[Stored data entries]

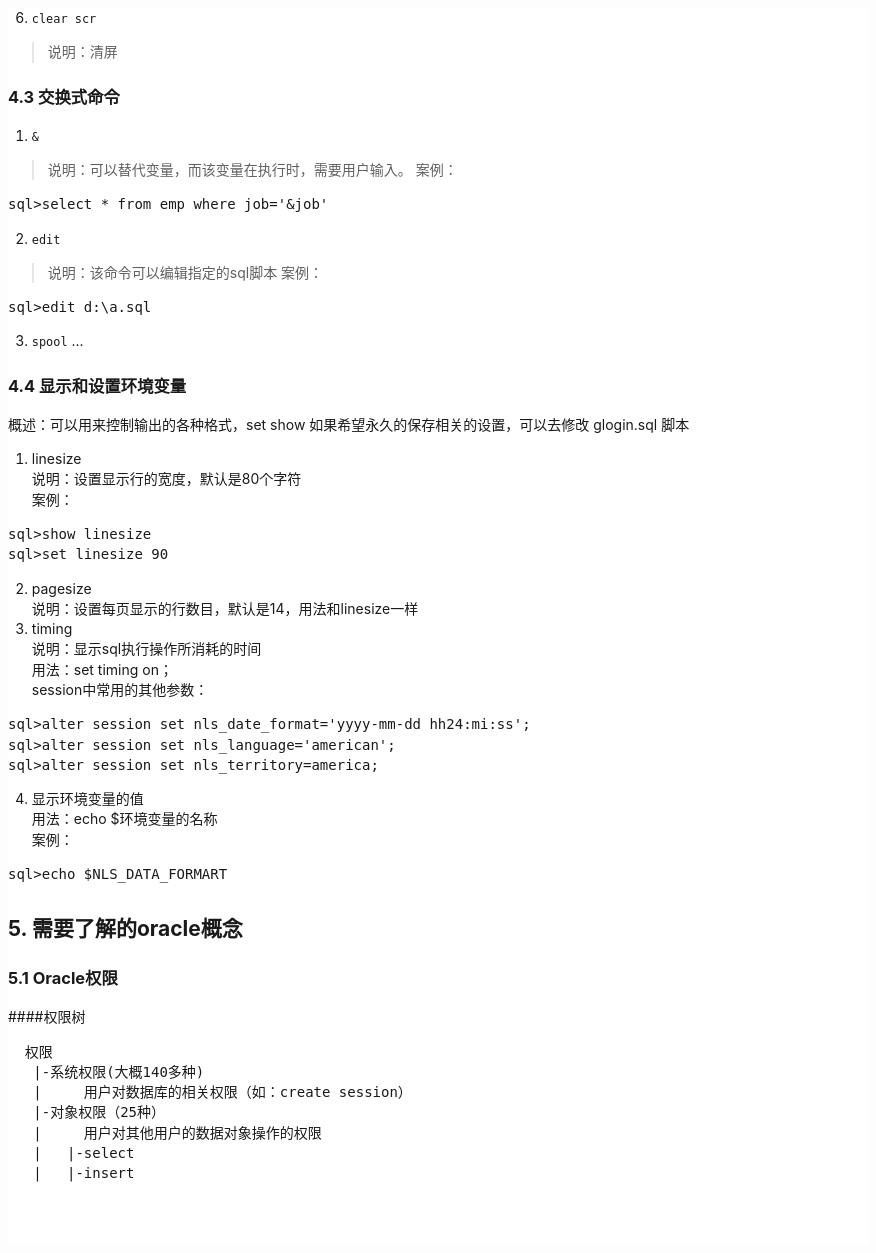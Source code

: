 6. `clear scr`
> 说明：清屏

### 4.3 交换式命令
1. `&`
> 说明：可以替代变量，而该变量在执行时，需要用户输入。
案例：
<pre class="brush:sql">
sql>select * from emp where job='&job'
</pre>
2. `edit`
> 说明：该命令可以编辑指定的sql脚本
案例：
<pre class="brush:sql">
sql>edit d:\a.sql
</pre>
3. `spool`
  ...
 
### 4.4 显示和设置环境变量
概述：可以用来控制输出的各种格式，set show 如果希望永久的保存相关的设置，可以去修改 glogin.sql 脚本

1. linesize  
说明：设置显示行的宽度，默认是80个字符  
案例：
<pre class="brush:sql">
sql>show linesize
sql>set linesize 90
</pre>
2. pagesize  
  说明：设置每页显示的行数目，默认是14，用法和linesize一样
3. timing  
说明：显示sql执行操作所消耗的时间  
用法：set timing on；  
session中常用的其他参数：  
<pre class="brush:sql">
sql>alter session set nls_date_format='yyyy-mm-dd hh24:mi:ss';
sql>alter session set nls_language='american';
sql>alter session set nls_territory=america;
</pre>
4. 显示环境变量的值  
用法：echo $环境变量的名称  
案例：
<pre class="brush:sql">
sql>echo $NLS_DATA_FORMART
</pre>

## 5. 需要了解的oracle概念
### 5.1 Oracle权限
####权限树
<pre>
  权限
   |-系统权限(大概140多种)
   |     用户对数据库的相关权限（如：create session）
   |-对象权限（25种）
   |     用户对其他用户的数据对象操作的权限
   |   |-select
   |   |-insert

WHAT TO PRODUCE:
Line tally for "show": say how many lines of the records above contain it, and give nothing but the number.

ANSWER SECTION:
2